## [What this task involves]
Without skipping anything, print all of the data exactly.

## [Extracted data]
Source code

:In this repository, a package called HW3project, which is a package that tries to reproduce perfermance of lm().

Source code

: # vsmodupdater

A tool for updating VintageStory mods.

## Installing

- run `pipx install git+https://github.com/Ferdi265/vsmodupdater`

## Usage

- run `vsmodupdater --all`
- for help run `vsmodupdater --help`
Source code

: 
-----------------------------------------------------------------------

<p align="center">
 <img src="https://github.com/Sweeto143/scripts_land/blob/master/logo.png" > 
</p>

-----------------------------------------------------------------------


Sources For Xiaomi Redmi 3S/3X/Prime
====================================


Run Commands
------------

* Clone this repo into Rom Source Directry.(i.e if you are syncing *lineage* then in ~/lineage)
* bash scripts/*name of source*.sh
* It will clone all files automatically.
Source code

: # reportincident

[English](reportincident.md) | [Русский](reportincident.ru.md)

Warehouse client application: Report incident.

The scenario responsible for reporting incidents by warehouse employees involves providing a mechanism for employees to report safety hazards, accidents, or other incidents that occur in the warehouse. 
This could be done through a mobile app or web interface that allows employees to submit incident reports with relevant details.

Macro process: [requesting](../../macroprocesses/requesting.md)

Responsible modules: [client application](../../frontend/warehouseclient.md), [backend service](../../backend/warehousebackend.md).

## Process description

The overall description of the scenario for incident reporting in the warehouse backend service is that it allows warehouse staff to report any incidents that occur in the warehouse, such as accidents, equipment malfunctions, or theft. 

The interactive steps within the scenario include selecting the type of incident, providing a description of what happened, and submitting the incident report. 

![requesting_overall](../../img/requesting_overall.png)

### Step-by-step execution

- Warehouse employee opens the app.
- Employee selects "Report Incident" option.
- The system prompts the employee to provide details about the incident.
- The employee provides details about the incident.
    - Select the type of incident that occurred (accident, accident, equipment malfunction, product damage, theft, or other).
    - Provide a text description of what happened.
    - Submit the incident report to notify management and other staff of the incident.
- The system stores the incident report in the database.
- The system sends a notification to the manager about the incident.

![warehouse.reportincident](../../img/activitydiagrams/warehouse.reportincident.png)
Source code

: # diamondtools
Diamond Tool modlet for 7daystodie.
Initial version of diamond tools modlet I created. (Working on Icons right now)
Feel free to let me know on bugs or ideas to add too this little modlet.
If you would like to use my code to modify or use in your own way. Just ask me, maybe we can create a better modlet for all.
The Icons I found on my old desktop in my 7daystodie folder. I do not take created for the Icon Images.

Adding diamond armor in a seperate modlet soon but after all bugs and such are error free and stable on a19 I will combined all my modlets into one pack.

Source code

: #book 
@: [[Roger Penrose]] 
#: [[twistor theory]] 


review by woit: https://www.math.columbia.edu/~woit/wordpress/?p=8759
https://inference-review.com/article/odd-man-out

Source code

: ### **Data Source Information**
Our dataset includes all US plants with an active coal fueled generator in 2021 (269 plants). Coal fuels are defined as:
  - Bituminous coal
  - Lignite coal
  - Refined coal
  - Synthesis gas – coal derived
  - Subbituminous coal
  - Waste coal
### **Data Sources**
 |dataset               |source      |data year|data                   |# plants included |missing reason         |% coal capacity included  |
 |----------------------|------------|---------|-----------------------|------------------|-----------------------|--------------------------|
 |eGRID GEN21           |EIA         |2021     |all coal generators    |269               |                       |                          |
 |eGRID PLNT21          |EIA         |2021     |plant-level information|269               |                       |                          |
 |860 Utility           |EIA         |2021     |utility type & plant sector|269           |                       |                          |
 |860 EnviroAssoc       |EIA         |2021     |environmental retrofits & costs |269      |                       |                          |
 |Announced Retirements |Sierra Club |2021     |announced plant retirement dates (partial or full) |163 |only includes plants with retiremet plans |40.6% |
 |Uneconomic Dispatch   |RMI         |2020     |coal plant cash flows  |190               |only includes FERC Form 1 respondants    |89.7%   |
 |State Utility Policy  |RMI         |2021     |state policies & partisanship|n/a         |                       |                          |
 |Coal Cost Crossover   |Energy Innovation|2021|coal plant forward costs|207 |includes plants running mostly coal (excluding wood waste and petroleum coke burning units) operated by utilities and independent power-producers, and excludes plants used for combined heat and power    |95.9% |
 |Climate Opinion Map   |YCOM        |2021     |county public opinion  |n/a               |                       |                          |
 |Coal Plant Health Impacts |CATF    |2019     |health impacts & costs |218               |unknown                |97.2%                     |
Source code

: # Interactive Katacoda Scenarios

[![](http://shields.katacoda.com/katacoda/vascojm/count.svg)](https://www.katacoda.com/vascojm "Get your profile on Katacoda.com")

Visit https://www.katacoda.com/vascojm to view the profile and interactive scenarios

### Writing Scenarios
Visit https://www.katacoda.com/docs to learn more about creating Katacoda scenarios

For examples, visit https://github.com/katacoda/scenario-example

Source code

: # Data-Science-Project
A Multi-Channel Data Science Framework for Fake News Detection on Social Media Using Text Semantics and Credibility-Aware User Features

## [Worked solution]
Source code

:In this repository, a package called HW3project, which is a package that tries to reproduce perfermance of lm().

Source code

: # vsmodupdater

A tool for updating VintageStory mods.

## Installing

- run `pipx install git+https://github.com/Ferdi265/vsmodupdater`

## Usage

- run `vsmodupdater --all`
- for help run `vsmodupdater --help`
Source code

: 
-----------------------------------------------------------------------

<p align="center">
 <img src="https://github.com/Sweeto143/scripts_land/blob/master/logo.png" > 
</p>

-----------------------------------------------------------------------


Sources For Xiaomi Redmi 3S/3X/Prime
====================================


Run Commands
------------

* Clone this repo into Rom Source Directry.(i.e if you are syncing *lineage* then in ~/lineage)
* bash scripts/*name of source*.sh
* It will clone all files automatically.
Source code

: # reportincident

[English](reportincident.md) | [Русский](reportincident.ru.md)

Warehouse client application: Report incident.

The scenario responsible for reporting incidents by warehouse employees involves providing a mechanism for employees to report safety hazards, accidents, or other incidents that occur in the warehouse. 
This could be done through a mobile app or web interface that allows employees to submit incident reports with relevant details.

Macro process: [requesting](../../macroprocesses/requesting.md)

Responsible modules: [client application](../../frontend/warehouseclient.md), [backend service](../../backend/warehousebackend.md).

## Process description

The overall description of the scenario for incident reporting in the warehouse backend service is that it allows warehouse staff to report any incidents that occur in the warehouse, such as accidents, equipment malfunctions, or theft. 

The interactive steps within the scenario include selecting the type of incident, providing a description of what happened, and submitting the incident report. 

![requesting_overall](../../img/requesting_overall.png)

### Step-by-step execution

- Warehouse employee opens the app.
- Employee selects "Report Incident" option.
- The system prompts the employee to provide details about the incident.
- The employee provides details about the incident.
    - Select the type of incident that occurred (accident, accident, equipment malfunction, product damage, theft, or other).
    - Provide a text description of what happened.
    - Submit the incident report to notify management and other staff of the incident.
- The system stores the incident report in the database.
- The system sends a notification to the manager about the incident.

![warehouse.reportincident](../../img/activitydiagrams/warehouse.reportincident.png)
Source code

: # diamondtools
Diamond Tool modlet for 7daystodie.
Initial version of diamond tools modlet I created. (Working on Icons right now)
Feel free to let me know on bugs or ideas to add too this little modlet.
If you would like to use my code to modify or use in your own way. Just ask me, maybe we can create a better modlet for all.
The Icons I found on my old desktop in my 7daystodie folder. I do not take created for the Icon Images.

Adding diamond armor in a seperate modlet soon but after all bugs and such are error free and stable on a19 I will combined all my modlets into one pack.

Source code

: #book 
@: [[Roger Penrose]] 
#: [[twistor theory]] 


review by woit: https://www.math.columbia.edu/~woit/wordpress/?p=8759
https://inference-review.com/article/odd-man-out

Source code

: ### **Data Source Information**
Our dataset includes all US plants with an active coal fueled generator in 2021 (269 plants). Coal fuels are defined as:
  - Bituminous coal
  - Lignite coal
  - Refined coal
  - Synthesis gas – coal derived
  - Subbituminous coal
  - Waste coal
### **Data Sources**
 |dataset               |source      |data year|data                   |# plants included |missing reason         |% coal capacity included  |
 |----------------------|------------|---------|-----------------------|------------------|-----------------------|--------------------------|
 |eGRID GEN21           |EIA         |2021     |all coal generators    |269               |                       |                          |
 |eGRID PLNT21          |EIA         |2021     |plant-level information|269               |                       |                          |
 |860 Utility           |EIA         |2021     |utility type & plant sector|269           |                       |                          |
 |860 EnviroAssoc       |EIA         |2021     |environmental retrofits & costs |269      |                       |                          |
 |Announced Retirements |Sierra Club |2021     |announced plant retirement dates (partial or full) |163 |only includes plants with retiremet plans |40.6% |
 |Uneconomic Dispatch   |RMI         |2020     |coal plant cash flows  |190               |only includes FERC Form 1 respondants    |89.7%   |
 |State Utility Policy  |RMI         |2021     |state policies & partisanship|n/a         |                       |                          |
 |Coal Cost Crossover   |Energy Innovation|2021|coal plant forward costs|207 |includes plants running mostly coal (excluding wood waste and petroleum coke burning units) operated by utilities and independent power-producers, and excludes plants used for combined heat and power    |95.9% |
 |Climate Opinion Map   |YCOM        |2021     |county public opinion  |n/a               |                       |                          |
 |Coal Plant Health Impacts |CATF    |2019     |health impacts & costs |218               |unknown                |97.2%                     |
Source code

: # Interactive Katacoda Scenarios

[![](http://shields.katacoda.com/katacoda/vascojm/count.svg)](https://www.katacoda.com/vascojm "Get your profile on Katacoda.com")

Visit https://www.katacoda.com/vascojm to view the profile and interactive scenarios

### Writing Scenarios
Visit https://www.katacoda.com/docs to learn more about creating Katacoda scenarios

For examples, visit https://github.com/katacoda/scenario-example

Source code

: # Data-Science-Project
A Multi-Channel Data Science Framework for Fake News Detection on Social Media Using Text Semantics and Credibility-Aware User Features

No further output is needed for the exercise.